- Suppose you have a diffusion of 100 points with the following iteration:
$$(x_{n+1},y_{n+1}) \sim \mathcal{N}\left((x_n,y_n), \frac{x_n^2 + y_n^2}{2} I_{2 \times2}\right)$$
This will make a high variance for the points far from the origin and a low variance for the points close to the origin. ( The above equation is just a try to imitate this idea. We can use different equations.)
I think most of the points will come close to the origin after some time.
Question
- Do you also think that?
- Is there any theorem through which we can prove the above?
- Correct me if I was wrong.
Your sequence of points will diverge to infinity.

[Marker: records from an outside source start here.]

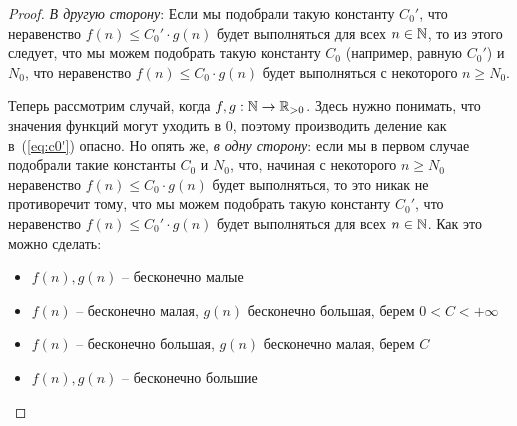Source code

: \begin{enumerate}
\begin{enumerate}
\begin{proof}
        \textit{В другую сторону}:
        Если мы подобрали такую константу $C_0'$, что неравенство $f(n) \leq C_0' \cdot g(n)$ будет выполняться для всех $n \in \mathbb{N}$, то из этого следует, что мы можем подобрать такую константу $C_0$ (например, равную $C_0'$) и $N_0$, что неравенство $f(n) \leq C_0 \cdot g(n)$ будет выполняться с некоторого $n \geq N_0$.

        Теперь рассмотрим случай, когда $f, g: \mathbb{N} \to \mathbb{R}_{>0}$. Здесь нужно понимать, что значения функций могут уходить в 0, поэтому производить деление как в~(\ref{eq:c0'}) опасно. Но опять же, \textit{в одну сторону}: если мы в первом случае подобрали такие константы $C_0$ и $N_0$, что, начиная с некоторого $n \geq N_0$ неравенство $f(n) \leq C_0 \cdot g(n)$ будет выполняться, то это никак не противоречит тому, что мы можем подобрать такую константу $C_0'$, что неравенство $f(n) \leq C_0' \cdot g(n)$ будет выполняться для всех $n \in \mathbb{N}$. Как это можно сделать:
        \begin{itemize}
          \item $f(n), g(n)$ -- бесконечно малые
          \item $f(n)$ -- бесконечно малая, $g(n)$ бесконечно большая, берем $0 < C < + \infty$ 
          \item $f(n)$ -- бесконечно большая, $g(n)$ бесконечно малая, берем $C$
          \item $f(n), g(n)$ -- бесконечно большие
        \end{itemize}





\end{proof}
\end{enumerate}
\end{enumerate}
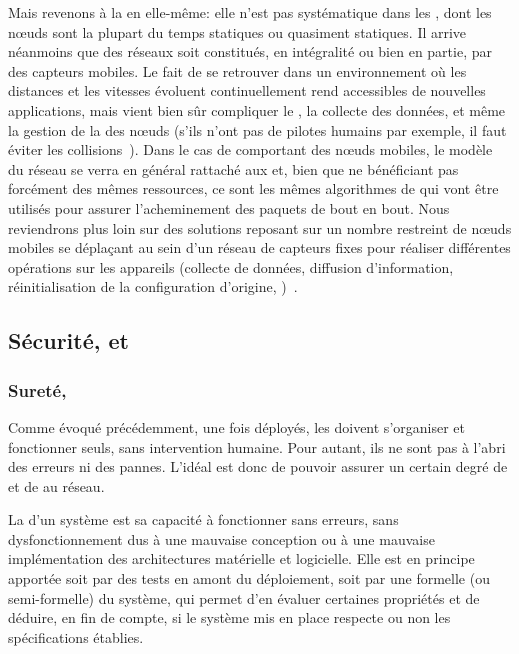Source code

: Mais revenons à la  en elle-même: elle n'est pas systématique dans les \rcsfs, dont les nœuds sont la plupart du temps statiques ou quasiment statiques.
Il arrive néanmoins que des réseaux soit constitués, en intégralité ou bien en partie, par des capteurs mobiles.
Le fait de se retrouver dans un environnement où les distances et les vitesses évoluent continuellement rend accessibles de nouvelles applications, mais vient bien sûr compliquer le , la collecte des données, et même la gestion de la  des nœuds (s'ils n'ont pas de pilotes humains par exemple, il faut éviter les collisions~\cite{E-ZCGGK12}).
Dans le cas de \rcs comportant des nœuds mobiles, le modèle du réseau se verra en général rattaché aux \manet et, bien que ne bénéficiant pas forcément des mêmes ressources, ce sont les mêmes algorithmes de  qui vont être utilisés pour assurer l'acheminement des paquets de bout en bout.
Nous reviendrons plus loin sur des solutions reposant sur un nombre restreint de nœuds mobiles se déplaçant au sein d'un réseau de capteurs fixes pour réaliser différentes opérations sur les appareils (collecte de données, diffusion d'information, réinitialisation de la configuration d'origine, \etc)~\cite{HR13}.

    \subsection{Sécurité,  et \resilience}
        \subsubsection{Sureté, \resilience}
Comme évoqué précédemment, une fois déployés, les \rcs doivent s'organiser et fonctionner seuls, sans intervention humaine.
Pour autant, ils ne sont pas à l'abri des erreurs ni des pannes.
L'idéal est donc de pouvoir assurer un certain degré de  et de \resilience au réseau.

La  d'un système est sa capacité à fonctionner sans erreurs, \cad sans dysfonctionnement dus à une mauvaise conception ou à une mauvaise implémentation des architectures matérielle et logicielle.
Elle est en principe apportée soit par des tests en amont du déploiement, soit par une  formelle (ou semi-formelle) du système, qui permet d'en évaluer certaines propriétés et de déduire, en fin de compte, si le système mis en place respecte ou non les spécifications établies.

We can write the updates of the Markov chain $\left\{\left(x_n, y_n\right)\right\}_n$ as $$ \left(x_{n+1}, y_{n+1}\right) = \left(x_n, y_n\right) + \sqrt{\frac{x^2_n + y_n^2}{2}} Z_{n+1},$$ where $\left\{Z_n\right\}_n$ is an independent and identically distributed (i.i.d) sequence of standard two-dimensional Gaussian random variables. Define by $r_n^2 = x_n^2 + y_n^2$ the squared distance from the origin. The sequence $\left\{r_n^2\right\}_n$ satisfies the following recurrence $$r_{n+1}^2 = \left(1+ \sqrt{2}\left\langle \frac{\left(x_n, y_n\right)}{\sqrt{x^2_n + y_n^2}}, Z_{n+1}\right\rangle + \frac{1}{2}\left|Z_{n+1}\right|^2\right)r_n^2. $$ This sequence is equal in law to the sequence $\left\{\tilde{r}_n\right\}$ given by $\tilde{r}_0 = r_0$ and $$\tilde{r}_n = \left(1+ \sqrt{2}\left\langle \left(1,0\right), Z_{n+1}\right\rangle + \frac{1}{2}\left|Z_{n+1}\right|^2\right) \tilde{r}_n^2, $$ since a standard Gaussian is invariant by rotation. Furthermore $\left\{\tilde{r}_n\right\}$ is a Markov chain. We can then consider the logarithm of this chain, $q_n = \log\left(\tilde{r}_n^2\right)$, which satisfies $$q_{n+1} = q_n + \log\left(1 + \sqrt{2}\left\langle \left(1, 0\right), Z_{n+1}\right\rangle + \frac{1}{2}\left|Z_{n+1}\right|^2\right).$$ $q_n - q_0$ is the sum of i.i.d random variables $$ q_n - q_0 = \sum_{k = 1}^n \log\left(1 + \sqrt{2}\left\langle \left(1, 0\right), Z_{k}\right\rangle + \frac{1}{2}\left|Z_{k}\right|^2\right).$$ We can check that $ \log\left(1 + \sqrt{2}\left\langle \left(1, 0\right), Z_{1}\right\rangle + \frac{1}{2}\left|Z_{1}\right|^2\right)$ is square-integrable and numerically estimate its mean, $\mu$, and variance, $\sigma^2$, $$ \mu = \mathbb{E}\left[\log\left(1 + \sqrt{2}\left\langle \left(1, 0\right), Z_{k}\right\rangle + \frac{1}{2}\left|Z_{k}\right|^2\right)\right] \approx 0.219, $$ $$ \sigma^2 = \mathrm{Var}\left(\log\left(1 + \sqrt{2}\left\langle \left(1, 0\right), Z_{k}\right\rangle + \frac{1}{2}\left|Z_{k}\right|^2\right)\right) \approx 1.376.$$ So by the strong law of large numbers, $$\frac{q_n - q_0}{n} = \frac{1}{n}\sum_{k = 1}^n \log\left(1 + \sqrt{2}\left\langle \left(1, 0\right), Z_{k}\right\rangle + \frac{1}{2}\left|Z_{k}\right|^2\right) \to \mu >0 \quad \text{almost surely,}$$ which in turn implies that $q_n \to \infty$ almost surely. Consequently, $r_n$ also converges to $\infty$ almost surely and the chain $\left\{\left(x_n, y_n\right)\right\}_n$ diverges.